Partagas Cigar Factory in Havana, Cuba.

Cuba is joining other nations in an effort to preserve their status as the world’s premier providers of fine cigars.

On Monday, the World Trade Organization announced Cuba had joined Ukraine, Honduras and the Dominican Republic in challenging Australia’s tobacco-labeling restrictions.

The argument by the cigar exporters is that Australia’s anti-smoking “Tobacco Plain Packaging Act” breaks trade laws set by the W.T.O.

One of the world’s strictest labeling laws, the new act prohibits “the use of logos, brand imagery, and promotional text.”

The countries say the law has created “technical barriers” to trade and violates intellectual property rights.

In 2011, the latest year for which figures are available and coincidentally the same year the Australian law was passed, Cuba exported $215 million worth of cigars.

Keith Rockwell, a spokesman for the W.T.O., said Cuba filed a “request for consultations” with Australia on Friday to overturn its commercial laws.

According to The New York Times, both countries now have 60 days to reach an agreement.

Rockwell said that if the issue is not resolved during that time, the next step for Cuba would be to begin a formal challenge with the establishment of a dispute resolution panel.

Since joining the W.T.O. in 1995 to help boost its stagnant economy, Cuba had never before brought a formal challenge.

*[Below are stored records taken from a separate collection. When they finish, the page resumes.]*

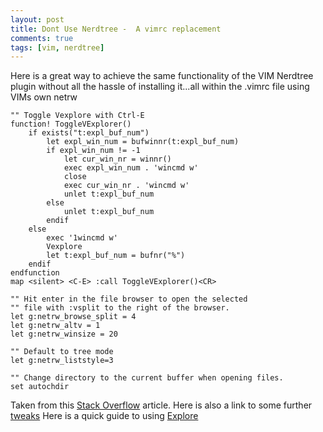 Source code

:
 ```yaml
---
layout: post
title: Dont Use Nerdtree -  A vimrc replacement
comments: true
tags: [vim, nerdtree]
---
```


Here is a great way to achieve the same functionality of the VIM Nerdtree plugin
without all the hassle of installing it...all within the .vimrc file using VIMs own netrw

```
"" Toggle Vexplore with Ctrl-E
function! ToggleVExplorer()
    if exists("t:expl_buf_num")
        let expl_win_num = bufwinnr(t:expl_buf_num)
        if expl_win_num != -1
            let cur_win_nr = winnr()
            exec expl_win_num . 'wincmd w'
            close
            exec cur_win_nr . 'wincmd w'
            unlet t:expl_buf_num
        else
            unlet t:expl_buf_num
        endif
    else
        exec '1wincmd w'
        Vexplore
        let t:expl_buf_num = bufnr("%")
    endif
endfunction
map <silent> <C-E> :call ToggleVExplorer()<CR>

"" Hit enter in the file browser to open the selected
"" file with :vsplit to the right of the browser.
let g:netrw_browse_split = 4
let g:netrw_altv = 1
let g:netrw_winsize = 20

"" Default to tree mode
let g:netrw_liststyle=3

"" Change directory to the current buffer when opening files.
set autochdir
```

Taken from this [Stack Overflow](http://stackoverflow.com/questions/5006950/setting-netrw-like-nerdtree) article.
Here is also a link to some further [tweaks](http://ellengummesson.com/blog/2014/02/22/make-vim-really-behave-like-netrw/)
Here is a quick guide to using [Explore](https://medium.com/@mozhuuuuu/vimmers-you-dont-need-nerdtree-18f627b561c3)
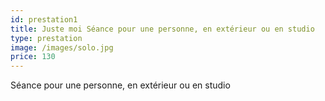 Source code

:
 ```yaml
---
id: prestation1
title: Juste moi Séance pour une personne, en extérieur ou en studio
type: prestation
image: /images/solo.jpg
price: 130
---
```

Séance pour une personne, en extérieur ou en studio

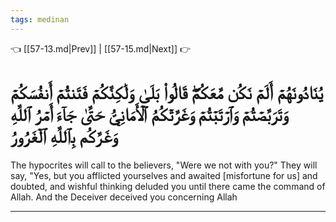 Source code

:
 ```yaml
---
tags: medinan
---
```


👈 [[57-13.md|Prev]] | [[57-15.md|Next]] 👉

# يُنَادُونَهُمۡ أَلَمۡ نَكُن مَّعَكُمۡۖ قَالُواْ بَلَىٰ وَلَٰكِنَّكُمۡ فَتَنتُمۡ أَنفُسَكُمۡ وَتَرَبَّصۡتُمۡ وَٱرۡتَبۡتُمۡ وَغَرَّتۡكُمُ ٱلۡأَمَانِيُّ حَتَّىٰ جَآءَ أَمۡرُ ٱللَّهِ وَغَرَّكُم بِٱللَّهِ ٱلۡغَرُورُ

The hypocrites will call to the believers, "Were we not with you?" They will say, "Yes, but you afflicted yourselves and awaited [misfortune for us] and doubted, and wishful thinking deluded you until there came the command of Allah. And the Deceiver deceived you concerning Allah

---

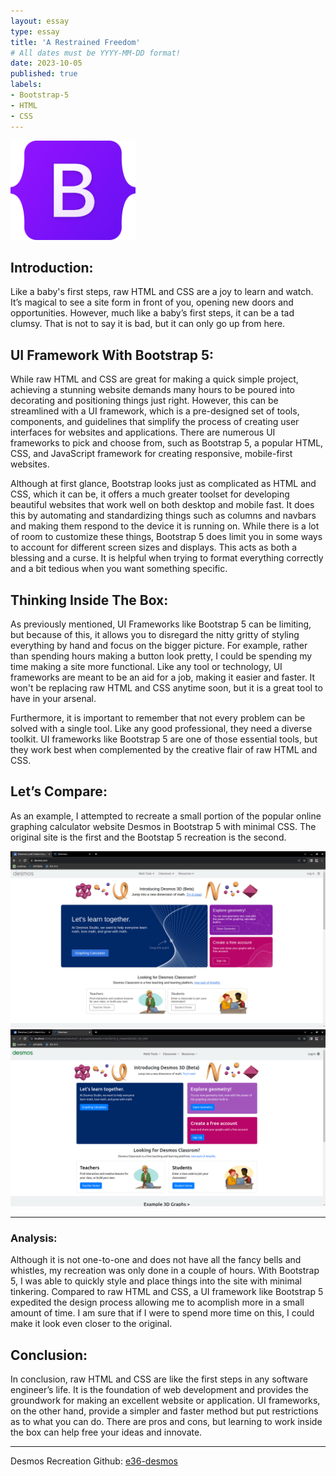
 ```yaml
---
layout: essay
type: essay
title: 'A Restrained Freedom'
# All dates must be YYYY-MM-DD format!
date: 2023-10-05
published: true
labels:
- Bootstrap-5
- HTML
- CSS
---
```


<img width="200px" class="rounded float-start pe-4" src="../img/a-restrained-freedom/Bootstrap_logo.png">

## Introduction:
Like a baby's first steps, raw HTML and CSS are a joy to learn and watch. It’s magical to see a site form in front of you, opening new doors and opportunities. However, much like a baby’s first steps, it can be a tad clumsy. That is not to say it is bad, but it can only go up from here.

## UI Framework With Bootstrap 5:
While raw HTML and CSS are great for making a quick simple project, achieving a stunning website demands many hours to be poured into decorating and positioning things just right. However, this can be streamlined with a UI framework, which is a pre-designed set of tools, components, and guidelines that simplify the process of creating user interfaces for websites and applications. There are numerous UI frameworks to pick and choose from, such as Bootstrap 5, a popular HTML, CSS, and JavaScript framework for creating responsive, mobile-first websites.

Although at first glance, Bootstrap looks just as complicated as HTML and CSS, which it can be, it offers a much greater toolset for developing beautiful websites that work well on both desktop and mobile fast. It does this by automating and standardizing things such as columns and navbars and making them respond to the device it is running on. While there is a lot of room to customize these things, Bootstrap 5 does limit you in some ways to account for different screen sizes and displays. This acts as both a blessing and a curse. It is helpful when trying to format everything correctly and a bit tedious when you want something specific.

## Thinking Inside The Box:
As previously mentioned, UI Frameworks like Bootstrap 5 can be limiting, but because of this, it allows you to disregard the nitty gritty of styling everything by hand and focus on the bigger picture. For example, rather than spending hours making a button look pretty, I could be spending my time making a site more functional. Like any tool or technology, UI frameworks are meant to be an aid for a job, making it easier and faster. It won't be replacing raw HTML and CSS anytime soon, but it is a great tool to have in your arsenal.

Furthermore, it is important to remember that not every problem can be solved with a single tool. Like any good professional, they need a diverse toolkit. UI frameworks like Bootstrap 5 are one of those essential tools, but they work best when complemented by the creative flair of raw HTML and CSS.

## Let’s Compare:

As an example, I attempted to recreate a small portion of the popular online graphing calculator website Desmos in Bootstrap 5 with minimal CSS. The original site is the first and the Bootstap 5 recreation is the second.

<div class="container">
<div class="text-center p-4">
<img width="600px" src="../img/a-restrained-freedom/1-real.png" alt="Screenshot of Desmos.com" class="img-thumbnail" >
<img width="600px" src="../img/a-restrained-freedom/4-bootstrap.png" alt="Desmos recreated using Bootstrap 5" class="img-thumbnail" >
</div>
</div>

---

### Analysis:
Although it is not one-to-one and does not have all the fancy bells and whistles, my recreation was only done in a couple of hours. With Bootstrap 5, I was able to quickly style and place things into the site with minimal tinkering. Compared to raw HTML and CSS, a UI framework like Bootstrap 5 expedited the design process allowing me to acomplish more in a small amount of time. I am sure that if I were to spend more time on this, I could make it look even closer to the original.

## Conclusion:
In conclusion, raw HTML and CSS are like the first steps in any software engineer’s life. It is the foundation of web development and provides the groundwork for making an excellent website or application. UI frameworks, on the other hand, provide a simpler and faster method but put restrictions as to what you can do. There are pros and cons, but learning to work inside the box can help free your ideas and innovate.

---

Desmos Recreation Github: [e36-desmos](https://github.com/thomasarivera/e36-desmos)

However, the island nation has been entangled in cases involving other trade body members, including the United States’ rights to the Havana Club rum brand.

If the organization does find Cuba’s claim to be true, it could mean increased duty fees on Australian goods.

Australia’s neighbors in New Zealand have said they are planning to follow their example by sometime next year.

However, this could prove to be difficult, as the global tobacco industry is continuing to spend big, though unsuccessfully, in stopping the spread of this effort.